Records from a collection
'''
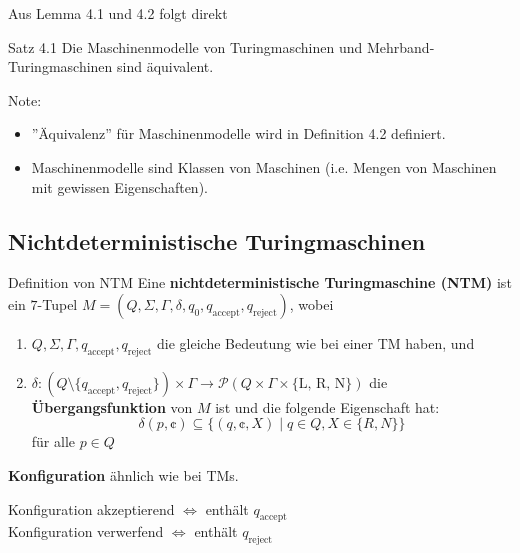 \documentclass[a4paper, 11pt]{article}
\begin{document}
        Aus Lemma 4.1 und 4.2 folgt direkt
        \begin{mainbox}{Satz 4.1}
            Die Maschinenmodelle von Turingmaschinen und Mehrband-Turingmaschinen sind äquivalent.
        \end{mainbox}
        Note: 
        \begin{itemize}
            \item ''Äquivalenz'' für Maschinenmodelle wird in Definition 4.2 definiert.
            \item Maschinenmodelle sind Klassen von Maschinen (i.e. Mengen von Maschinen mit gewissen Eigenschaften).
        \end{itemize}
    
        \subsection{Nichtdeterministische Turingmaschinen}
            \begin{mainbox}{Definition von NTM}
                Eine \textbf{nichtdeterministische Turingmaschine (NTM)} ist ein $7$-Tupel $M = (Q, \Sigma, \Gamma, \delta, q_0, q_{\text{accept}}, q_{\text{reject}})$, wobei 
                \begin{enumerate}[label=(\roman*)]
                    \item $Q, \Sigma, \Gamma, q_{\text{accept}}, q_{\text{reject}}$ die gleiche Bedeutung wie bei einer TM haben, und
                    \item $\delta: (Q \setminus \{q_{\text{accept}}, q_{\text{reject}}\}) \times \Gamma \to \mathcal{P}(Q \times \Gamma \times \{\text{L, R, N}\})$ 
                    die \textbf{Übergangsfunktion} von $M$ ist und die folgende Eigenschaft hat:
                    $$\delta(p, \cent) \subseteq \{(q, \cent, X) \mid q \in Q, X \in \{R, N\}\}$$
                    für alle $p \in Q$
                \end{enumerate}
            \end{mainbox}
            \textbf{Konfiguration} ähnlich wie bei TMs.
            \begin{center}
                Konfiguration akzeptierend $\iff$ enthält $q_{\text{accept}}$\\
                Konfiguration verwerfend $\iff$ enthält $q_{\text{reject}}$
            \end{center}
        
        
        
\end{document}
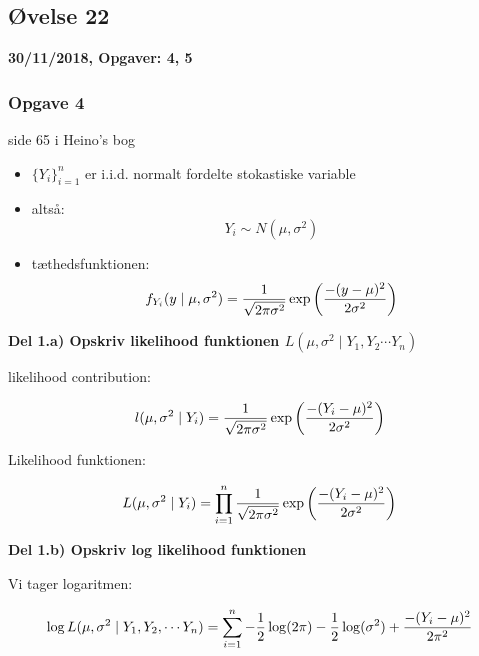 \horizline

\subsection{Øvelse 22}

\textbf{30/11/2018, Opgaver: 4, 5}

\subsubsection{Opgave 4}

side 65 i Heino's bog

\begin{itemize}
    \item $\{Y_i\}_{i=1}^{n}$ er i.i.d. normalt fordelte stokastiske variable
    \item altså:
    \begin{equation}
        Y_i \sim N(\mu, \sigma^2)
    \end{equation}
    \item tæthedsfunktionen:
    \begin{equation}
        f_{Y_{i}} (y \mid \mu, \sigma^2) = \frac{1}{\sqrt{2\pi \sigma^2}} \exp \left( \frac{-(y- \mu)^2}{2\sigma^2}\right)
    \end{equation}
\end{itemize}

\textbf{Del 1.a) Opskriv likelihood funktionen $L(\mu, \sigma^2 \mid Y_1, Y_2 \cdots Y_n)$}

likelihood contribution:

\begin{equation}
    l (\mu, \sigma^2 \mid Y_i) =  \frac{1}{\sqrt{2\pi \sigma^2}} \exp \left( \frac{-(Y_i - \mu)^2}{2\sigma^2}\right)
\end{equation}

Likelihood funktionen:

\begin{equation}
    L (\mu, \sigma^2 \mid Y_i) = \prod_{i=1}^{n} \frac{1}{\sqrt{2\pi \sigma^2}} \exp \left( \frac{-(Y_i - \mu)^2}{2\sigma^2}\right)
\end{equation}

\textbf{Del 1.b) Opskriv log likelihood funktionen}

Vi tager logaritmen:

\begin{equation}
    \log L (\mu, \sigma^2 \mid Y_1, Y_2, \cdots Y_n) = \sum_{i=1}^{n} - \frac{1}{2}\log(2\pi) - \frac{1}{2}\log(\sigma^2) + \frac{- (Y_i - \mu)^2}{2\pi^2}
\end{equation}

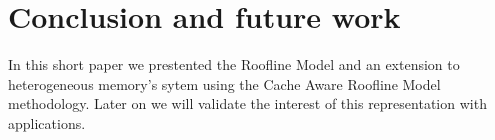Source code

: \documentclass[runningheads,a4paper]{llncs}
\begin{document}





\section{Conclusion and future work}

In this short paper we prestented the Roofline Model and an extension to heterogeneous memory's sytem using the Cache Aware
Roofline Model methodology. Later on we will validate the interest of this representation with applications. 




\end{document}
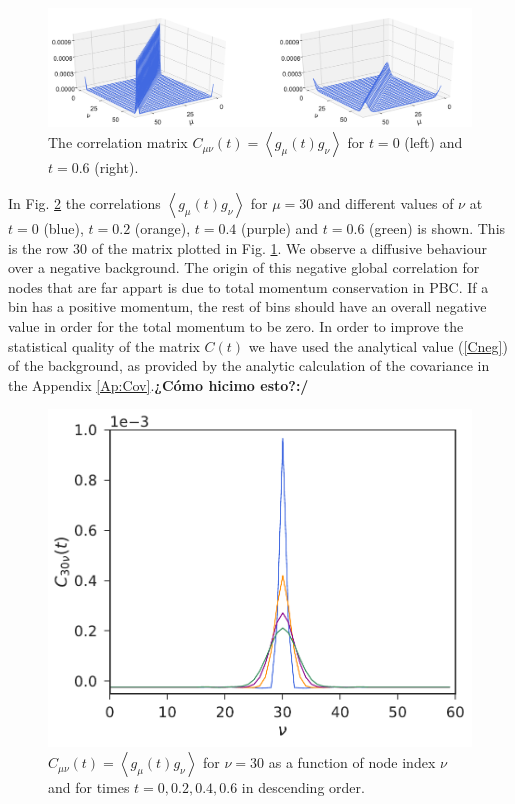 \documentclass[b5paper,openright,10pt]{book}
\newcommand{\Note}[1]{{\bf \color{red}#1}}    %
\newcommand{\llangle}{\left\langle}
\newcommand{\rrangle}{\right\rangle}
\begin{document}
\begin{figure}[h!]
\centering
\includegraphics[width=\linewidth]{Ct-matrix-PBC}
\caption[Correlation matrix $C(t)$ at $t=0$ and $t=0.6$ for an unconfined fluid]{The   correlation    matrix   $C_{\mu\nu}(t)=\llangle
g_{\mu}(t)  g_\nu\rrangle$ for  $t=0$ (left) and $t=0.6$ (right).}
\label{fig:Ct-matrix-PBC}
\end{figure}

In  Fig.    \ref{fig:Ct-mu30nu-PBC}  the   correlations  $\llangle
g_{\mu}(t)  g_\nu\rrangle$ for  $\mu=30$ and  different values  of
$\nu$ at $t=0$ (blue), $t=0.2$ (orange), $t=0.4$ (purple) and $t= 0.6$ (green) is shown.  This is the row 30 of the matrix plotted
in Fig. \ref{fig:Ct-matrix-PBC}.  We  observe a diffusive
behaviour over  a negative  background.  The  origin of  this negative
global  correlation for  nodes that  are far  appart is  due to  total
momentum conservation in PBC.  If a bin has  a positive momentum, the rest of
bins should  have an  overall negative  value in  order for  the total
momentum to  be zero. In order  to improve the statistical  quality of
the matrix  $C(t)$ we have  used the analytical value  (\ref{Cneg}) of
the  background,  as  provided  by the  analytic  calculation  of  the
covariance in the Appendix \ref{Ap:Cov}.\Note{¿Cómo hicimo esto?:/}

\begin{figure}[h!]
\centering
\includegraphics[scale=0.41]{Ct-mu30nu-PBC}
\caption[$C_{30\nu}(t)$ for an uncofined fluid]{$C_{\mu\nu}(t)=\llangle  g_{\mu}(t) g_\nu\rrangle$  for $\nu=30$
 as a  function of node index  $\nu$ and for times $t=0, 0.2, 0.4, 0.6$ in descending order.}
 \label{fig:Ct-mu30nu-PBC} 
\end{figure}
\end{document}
'''
> [Exercise prompt]:
Give the entries above again word for word, without the pictures.

> [Written reply]:
 \documentclass[a4paper, 11pt]{article}
\begin{document}
        Aus Lemma 4.1 und 4.2 folgt direkt
        \begin{mainbox}{Satz 4.1}
            Die Maschinenmodelle von Turingmaschinen und Mehrband-Turingmaschinen sind äquivalent.
        \end{mainbox}
        Note: 
        \begin{itemize}
            \item ''Äquivalenz'' für Maschinenmodelle wird in Definition 4.2 definiert.
            \item Maschinenmodelle sind Klassen von Maschinen (i.e. Mengen von Maschinen mit gewissen Eigenschaften).
        \end{itemize}
    
        \subsection{Nichtdeterministische Turingmaschinen}
            \begin{mainbox}{Definition von NTM}
                Eine \textbf{nichtdeterministische Turingmaschine (NTM)} ist ein $7$-Tupel $M = (Q, \Sigma, \Gamma, \delta, q_0, q_{\text{accept}}, q_{\text{reject}})$, wobei 
                \begin{enumerate}[label=(\roman*)]
                    \item $Q, \Sigma, \Gamma, q_{\text{accept}}, q_{\text{reject}}$ die gleiche Bedeutung wie bei einer TM haben, und
                    \item $\delta: (Q \setminus \{q_{\text{accept}}, q_{\text{reject}}\}) \times \Gamma \to \mathcal{P}(Q \times \Gamma \times \{\text{L, R, N}\})$ 
                    die \textbf{Übergangsfunktion} von $M$ ist und die folgende Eigenschaft hat:
                    $$\delta(p, \cent) \subseteq \{(q, \cent, X) \mid q \in Q, X \in \{R, N\}\}$$
                    für alle $p \in Q$
                \end{enumerate}
            \end{mainbox}
            \textbf{Konfiguration} ähnlich wie bei TMs.
            \begin{center}
                Konfiguration akzeptierend $\iff$ enthält $q_{\text{accept}}$\\
                Konfiguration verwerfend $\iff$ enthält $q_{\text{reject}}$
            \end{center}
        
        
        
\end{document}
 \horizline

\subsection{Øvelse 22}

\textbf{30/11/2018, Opgaver: 4, 5}

\subsubsection{Opgave 4}

side 65 i Heino's bog

\begin{itemize}
    \item $\{Y_i\}_{i=1}^{n}$ er i.i.d. normalt fordelte stokastiske variable
    \item altså:
    \begin{equation}
        Y_i \sim N(\mu, \sigma^2)
    \end{equation}
    \item tæthedsfunktionen:
    \begin{equation}
        f_{Y_{i}} (y \mid \mu, \sigma^2) = \frac{1}{\sqrt{2\pi \sigma^2}} \exp \left( \frac{-(y- \mu)^2}{2\sigma^2}\right)
    \end{equation}
\end{itemize}

\textbf{Del 1.a) Opskriv likelihood funktionen $L(\mu, \sigma^2 \mid Y_1, Y_2 \cdots Y_n)$}

likelihood contribution:

\begin{equation}
    l (\mu, \sigma^2 \mid Y_i) =  \frac{1}{\sqrt{2\pi \sigma^2}} \exp \left( \frac{-(Y_i - \mu)^2}{2\sigma^2}\right)
\end{equation}

Likelihood funktionen:

\begin{equation}
    L (\mu, \sigma^2 \mid Y_i) = \prod_{i=1}^{n} \frac{1}{\sqrt{2\pi \sigma^2}} \exp \left( \frac{-(Y_i - \mu)^2}{2\sigma^2}\right)
\end{equation}

\textbf{Del 1.b) Opskriv log likelihood funktionen}

Vi tager logaritmen:

\begin{equation}
    \log L (\mu, \sigma^2 \mid Y_1, Y_2, \cdots Y_n) = \sum_{i=1}^{n} - \frac{1}{2}\log(2\pi) - \frac{1}{2}\log(\sigma^2) + \frac{- (Y_i - \mu)^2}{2\pi^2}
\end{equation}

Source code

: \documentclass[runningheads,a4paper]{llncs}
\begin{document}





\section{Conclusion and future work}

In this short paper we prestented the Roofline Model and an extension to heterogeneous memory's sytem using the Cache Aware
Roofline Model methodology. Later on we will validate the interest of this representation with applications. 




\end{document}
 \documentclass[b5paper,openright,10pt]{book}
\newcommand{\Note}[1]{{\bf \color{red}#1}}    %
\newcommand{\llangle}{\left\langle}
\newcommand{\rrangle}{\right\rangle}
\begin{document}
\begin{figure}[h!]
\centering
\includegraphics[width=\linewidth]{Ct-matrix-PBC}
\caption[Correlation matrix $C(t)$ at $t=0$ and $t=0.6$ for an unconfined fluid]{The   correlation    matrix   $C_{\mu\nu}(t)=\llangle
g_{\mu}(t)  g_\nu\rrangle$ for  $t=0$ (left) and $t=0.6$ (right).}
\label{fig:Ct-matrix-PBC}
\end{figure}

In  Fig.    \ref{fig:Ct-mu30nu-PBC}  the   correlations  $\llangle
g_{\mu}(t)  g_\nu\rrangle$ for  $\mu=30$ and  different values  of
$\nu$ at $t=0$ (blue), $t=0.2$ (orange), $t=0.4$ (purple) and $t= 0.6$ (green) is shown.  This is the row 30 of the matrix plotted
in Fig. \ref{fig:Ct-matrix-PBC}.  We  observe a diffusive
behaviour over  a negative  background.  The  origin of  this negative
global  correlation for  nodes that  are far  appart is  due to  total
momentum conservation in PBC.  If a bin has  a positive momentum, the rest of
bins should  have an  overall negative  value in  order for  the total
momentum to  be zero. In order  to improve the statistical  quality of
the matrix  $C(t)$ we have  used the analytical value  (\ref{Cneg}) of
the  background,  as  provided  by the  analytic  calculation  of  the
covariance in the Appendix \ref{Ap:Cov}.\Note{¿Cómo hicimo esto?:/}

\begin{figure}[h!]
\centering
\includegraphics[scale=0.41]{Ct-mu30nu-PBC}
\caption[$C_{30\nu}(t)$ for an uncofined fluid]{$C_{\mu\nu}(t)=\llangle  g_{\mu}(t) g_\nu\rrangle$  for $\nu=30$
 as a  function of node index  $\nu$ and for times $t=0, 0.2, 0.4, 0.6$ in descending order.}
 \label{fig:Ct-mu30nu-PBC} 
\end{figure}
\end{document}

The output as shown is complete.